Appeal ground one
14 As to appeal ground one, the appellant contended in his written submissions that the Tribunal was preoccupied with the reliability of the appellant's evidence, in particular in relation to its consideration of country information, the prevalence of document fraud in Bangladesh, and its concerns about the appellant's credibility. In so doing, the appellant contended that he was not given "an opportunity in accordance with the s 424AA(a) and (b) of the Act or s 424A (sic)".
15 It is clearly apparent from the delegate's reasons (see at [4] above) and those of the Tribunal (see at [6]-[8] above) that the credibility of the appellant's claims was in issue before both. That is so, even though a slightly differing list of inconsistencies and evidentiary deficiencies were focused on by each decision-maker. Hence, I consider the appellant was clearly on notice, both from the delegate's reasons for decision and from the Tribunal's questions at the hearing, that this was the case. Accordingly, I accept the Minister's contention that "the appellant could not reasonably have been misled by the [Minister's] decision that anything else was the case".
16 On this aspect, the Minister referred for support to the decision of the High Court in SZBEL v Minister for Immigration and Multicultural and Indigenous Affairs (2006) 228 CLR 152; [2006] HCA 63 (SZBEL), as follows:
47 … there may well be cases, perhaps many cases, where either the delegate's decision, or the Tribunal's statements or questions during a hearing, sufficiently indicate to an applicant that everything he or she says in support of the application is in issue.
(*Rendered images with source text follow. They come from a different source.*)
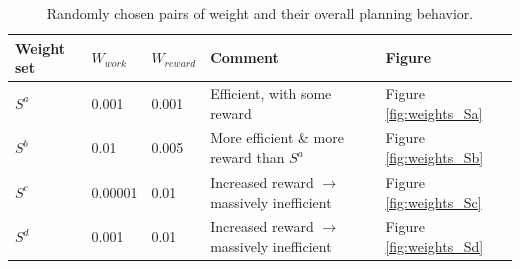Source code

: \documentclass{tamuccthesis}
\begin{document}
\begin{table}[H]
    \begin{tabular}{|l|l|l|l|l|}
        \hline
        Weight set & $W_{work}$ & $W_{reward}$ & Comment & Figure \\
        \hline
        $S^a$ & 0.001 & 0.001 & Efficient, with some reward & Figure \ref{fig:weights_Sa} \\
        \hline
        $S^b$ & 0.01 & 0.005 & More efficient \& more reward than $S^a$ & Figure \ref{fig:weights_Sb} \\
        \hline
        $S^c$ & 0.00001 & 0.01 & Increased reward $\rightarrow$ massively inefficient & Figure \ref{fig:weights_Sc} \\
        \hline
        $S^d$ & 0.001 & 0.01 & Increased reward $\rightarrow$ massively inefficient & Figure \ref{fig:weights_Sd} \\
        \hline
    \end{tabular}
    \caption{Randomly chosen pairs of weight and their overall planning behavior.}
    \label{tbl:weight_sets}
\end{table}
\end{document}
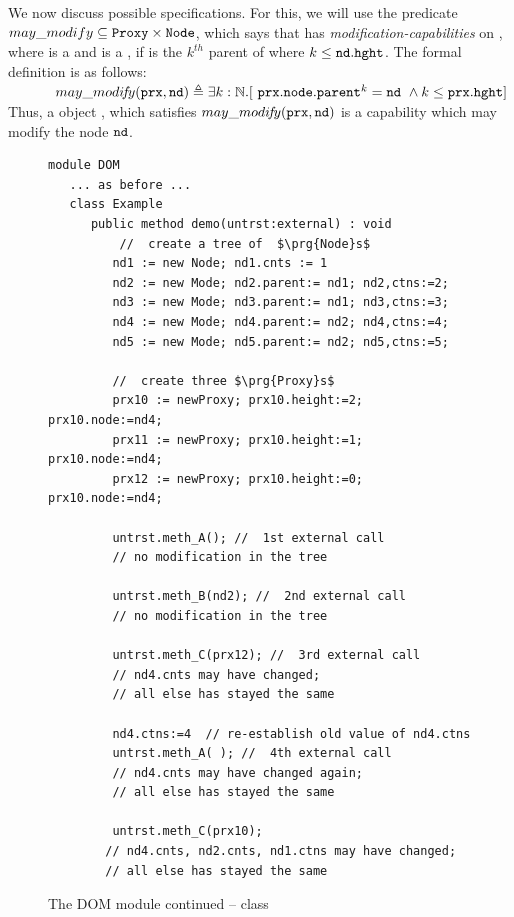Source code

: We now discuss possible specifications. For this, we will use  the predicate $may\_modify \subseteq \mbox{\normalfont{\texttt{Proxy}}} \times \mbox{\normalfont{\texttt{Node}}}$, which says that 
 has \emph{modification-capabilities} on , where  is
a   and  is a , if  is the $k^{th}$  parent
of    where $k \leq \mbox{\normalfont{\texttt{nd}}}.\mbox{\normalfont{\texttt{hght}}}$.
The formal definition is as follows:
\\
$\strut \ \ \ \ \ \ \ \ \ \    may\_modi\!f\!y(\mbox{\normalfont{\texttt{prx}}}, \mbox{\normalfont{\texttt{nd}}}) \triangleq \exists k:\mathbb{N}. [ \  \mbox{\normalfont{\texttt{prx}}}.\mbox{\normalfont{\texttt{node}}}.\mbox{\normalfont{\texttt{parent}}}^k=\mbox{\normalfont{\texttt{nd}}}\ \wedge k\leq   \mbox{\normalfont{\texttt{prx}}}.\mbox{\normalfont{\texttt{hght}}}]$
\\
Thus, a  object , which satisfies $may\_modi\!f\!y(\mbox{\normalfont{\texttt{prx}}},\mbox{\normalfont{\texttt{nd}}})$ is a capability which may modify the node $\mbox{\normalfont{\texttt{nd}}}$. 


\begin{figure}[tbh]
\begin{lstlisting}[language = Chainmail, mathescape=true, frame=lines]
module DOM 
   ... as before ...
   class Example
      public method demo(untrst:external) : void 
          //  create a tree of  $\prg{Node}s$
         nd1 := new Node; nd1.cnts := 1
         nd2 := new Mode; nd2.parent:= nd1; nd2,ctns:=2;
         nd3 := new Mode; nd3.parent:= nd1; nd3,ctns:=3;
         nd4 := new Mode; nd4.parent:= nd2; nd4,ctns:=4;
         nd5 := new Mode; nd5.parent:= nd2; nd5,ctns:=5;
         
         //  create three $\prg{Proxy}s$
         prx10 := newProxy; prx10.height:=2; prx10.node:=nd4;
         prx11 := newProxy; prx10.height:=1; prx10.node:=nd4; 
         prx12 := newProxy; prx10.height:=0; prx10.node:=nd4;
          
         untrst.meth_A(); //  1st external call  
         // no modification in the tree
         
         untrst.meth_B(nd2); //  2nd external call  
         // no modification in the tree     
         
         untrst.meth_C(prx12); //  3rd external call  
         // nd4.cnts may have changed; 
         // all else has stayed the same
         
         nd4.ctns:=4  // re-establish old value of nd4.ctns
         untrst.meth_A( ); //  4th external call  
         // nd4.cnts may have changed again; 
         // all else has stayed the same
         
         untrst.meth_C(prx10);
        // nd4.cnts, nd2.cnts, nd1.ctns may have changed; 
        // all else has stayed the same          
\end{lstlisting}
\caption{The DOM module continued -- class  }
\label{fig:DoMCodeClient}
\end{figure}


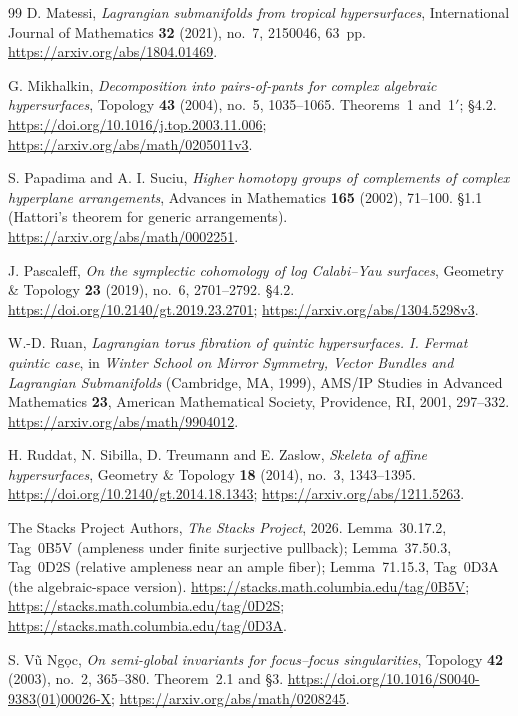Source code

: \begin{thebibliography}{99}
D. Matessi,
\emph{Lagrangian submanifolds from tropical hypersurfaces},
International Journal of Mathematics \textbf{32} (2021), no.~7, 2150046, 63~pp.
\url{https://arxiv.org/abs/1804.01469}.

G. Mikhalkin,
\emph{Decomposition into pairs-of-pants for complex algebraic hypersurfaces},
Topology \textbf{43} (2004), no.~5, 1035--1065.
Theorems~1 and~1$'$; \S4.2.
\url{https://doi.org/10.1016/j.top.2003.11.006};
\url{https://arxiv.org/abs/math/0205011v3}.

S. Papadima and A. I. Suciu,
\emph{Higher homotopy groups of complements of complex hyperplane arrangements},
Advances in Mathematics \textbf{165} (2002), 71--100.
\S1.1 (Hattori's theorem for generic arrangements).
\url{https://arxiv.org/abs/math/0002251}.

J. Pascaleff,
\emph{On the symplectic cohomology of log Calabi--Yau surfaces},
Geometry \& Topology \textbf{23} (2019), no.~6, 2701--2792.
\S4.2.
\url{https://doi.org/10.2140/gt.2019.23.2701};
\url{https://arxiv.org/abs/1304.5298v3}.

W.-D. Ruan,
\emph{Lagrangian torus fibration of quintic hypersurfaces. I. Fermat quintic case},
in \emph{Winter School on Mirror Symmetry, Vector Bundles and Lagrangian Submanifolds}
(Cambridge, MA, 1999), AMS/IP Studies in Advanced Mathematics \textbf{23},
American Mathematical Society, Providence, RI, 2001, 297--332.
\url{https://arxiv.org/abs/math/9904012}.

H. Ruddat, N. Sibilla, D. Treumann and E. Zaslow,
\emph{Skeleta of affine hypersurfaces},
Geometry \& Topology \textbf{18} (2014), no.~3, 1343--1395.
\url{https://doi.org/10.2140/gt.2014.18.1343};
\url{https://arxiv.org/abs/1211.5263}.

The Stacks Project Authors,
\emph{The Stacks Project}, 2026.
Lemma~30.17.2, Tag~0B5V (ampleness under finite surjective pullback);
Lemma~37.50.3, Tag~0D2S (relative ampleness near an ample fiber);
Lemma~71.15.3, Tag~0D3A (the algebraic-space version).
\url{https://stacks.math.columbia.edu/tag/0B5V};
\url{https://stacks.math.columbia.edu/tag/0D2S};
\url{https://stacks.math.columbia.edu/tag/0D3A}.

S. Vũ Ngọc,
\emph{On semi-global invariants for focus--focus singularities},
Topology \textbf{42} (2003), no.~2, 365--380.
Theorem~2.1 and \S3.
\url{https://doi.org/10.1016/S0040-9383(01)00026-X};
\url{https://arxiv.org/abs/math/0208245}.


\end{thebibliography}

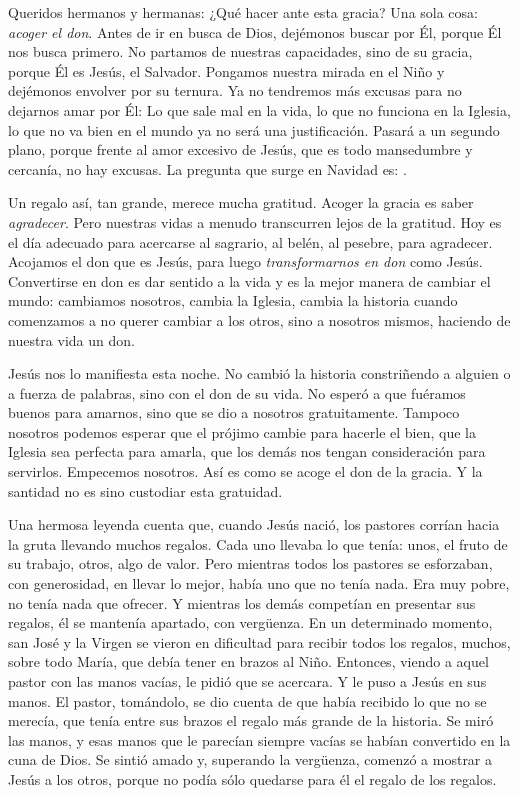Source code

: \begin{body}
\begin{body}
Queridos hermanos y hermanas: ¿Qué hacer ante esta gracia? Una sola cosa: \emph{acoger el don}. Antes de ir en busca de Dios, dejémonos buscar por Él, porque Él nos busca primero. No partamos de nuestras capacidades, sino de su gracia, porque Él es Jesús, el Salvador. Pongamos nuestra mirada en el Niño y dejémonos envolver por su ternura. Ya no tendremos más excusas para no dejarnos amar por Él: Lo que sale mal en la vida, lo que no funciona en la Iglesia, lo que no va bien en el mundo ya no será una justificación. Pasará a un segundo plano, porque frente al amor excesivo de Jesús, que es todo mansedumbre y cercanía, no hay excusas. La pregunta que surge en Navidad es: .

Un regalo así, tan grande, merece mucha gratitud. Acoger la gracia es saber \emph{agradecer}. Pero nuestras vidas a menudo transcurren lejos de la gratitud. Hoy es el día adecuado para acercarse al sagrario, al belén, al pesebre, para agradecer. Acojamos el don que es Jesús, para luego \emph{transformarnos en don} como Jesús. Convertirse en don es dar sentido a la vida y es la mejor manera de cambiar el mundo: cambiamos nosotros, cambia la Iglesia, cambia la historia cuando comenzamos a no querer cambiar a los otros, sino a nosotros mismos, haciendo de nuestra vida un don.

Jesús nos lo manifiesta esta noche. No cambió la historia constriñendo a alguien o a fuerza de palabras, sino con el don de su vida. No esperó a que fuéramos buenos para amarnos, sino que se dio a nosotros gratuitamente. Tampoco nosotros podemos esperar que el prójimo cambie para hacerle el bien, que la Iglesia sea perfecta para amarla, que los demás nos tengan consideración para servirlos. Empecemos nosotros. Así es como se acoge el don de la gracia. Y la santidad no es sino custodiar esta gratuidad.

Una hermosa leyenda cuenta que, cuando Jesús nació, los pastores corrían hacia la gruta llevando muchos regalos. Cada uno llevaba lo que tenía: unos, el fruto de su trabajo, otros, algo de valor. Pero mientras todos los pastores se esforzaban, con generosidad, en llevar lo mejor, había uno que no tenía nada. Era muy pobre, no tenía nada que ofrecer. Y mientras los demás competían en presentar sus regalos, él se mantenía apartado, con vergüenza. En un determinado momento, san José y la Virgen se vieron en dificultad para recibir todos los regalos, muchos, sobre todo María, que debía tener en brazos al Niño. Entonces, viendo a aquel pastor con las manos vacías, le pidió que se acercara. Y le puso a Jesús en sus manos. El pastor, tomándolo, se dio cuenta de que había recibido lo que no se merecía, que tenía entre sus brazos el regalo más grande de la historia. Se miró las manos, y esas manos que le parecían siempre vacías se habían convertido en la cuna de Dios. Se sintió amado y, superando la vergüenza, comenzó a mostrar a Jesús a los otros, porque no podía sólo quedarse para él el regalo de los regalos.


\end{body}
\end{body}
That indication may be given in many ways. It is not necessary (and often would be inappropriate) for the Tribunal to put to an applicant, in so many words, that he or she is lying, that he or she may not be accepted as a witness of truth, or that he or she may be thought to be embellishing the account that is given of certain events. The proceedings are not adversarial and the Tribunal is not, and is not to adopt the position of, a contradictor …
48 …
Procedural fairness does not require the Tribunal to give an applicant a running commentary upon what it thinks about the evidence that is given. On the contrary, to adopt such a course would be likely to run a serious risk of conveying an impression of prejudgment.
(Emphasis added)
17 I consider that each of the particulars ultimately pressed in the Federal Circuit Court (see at [10] above) comprise information that the Tribunal did not need to put to the appellant under the procedural code prescribed in ss 424A and 425 of the Act. Adopting the terminology used at [48] in SZBEL (at [14] above), I do not think procedural fairness required the Tribunal to give the appellant a "running commentary" on the evidence that he gave to it.
18 I do not therefore consider that the Federal Circuit Court judge erred in any way in his consideration of this issue. His Honour carefully considered the scope of the term "issues" and concluded, correctly in my view, that the appellant's credibility was generally put in issue by the Tribunal. In relation to the four particulars put to the Court by the appellant, his Honour stated (at [43]):
… It is not necessary to seek to engage in some lengthy consideration as to whether these matters are "issues" in themselves, or are a part of the substratum of facts, relating to the issue, or issues. That is because, even proceeding on the basis that they are "issues", the applicant would have been reasonably on notice of the Tribunal's concerns, and was given the opportunity to address them.
19 His Honour did not consider that any of the authorities put to him by the appellant provided a basis for him "to argue that every finding made by the Tribunal [had to be] squarely put to [him] for comment by the Tribunal, or to have specific reference to the delegate's decision": see SZSWC at [48]. Despite this conclusion, his Honour proceeded to dedicate some 36 paragraphs of his decision to considering each of the particulars identified by the appellant.
20 I do not therefore consider the Federal Circuit Court judge made any error as claimed by the appellant in appeal ground one.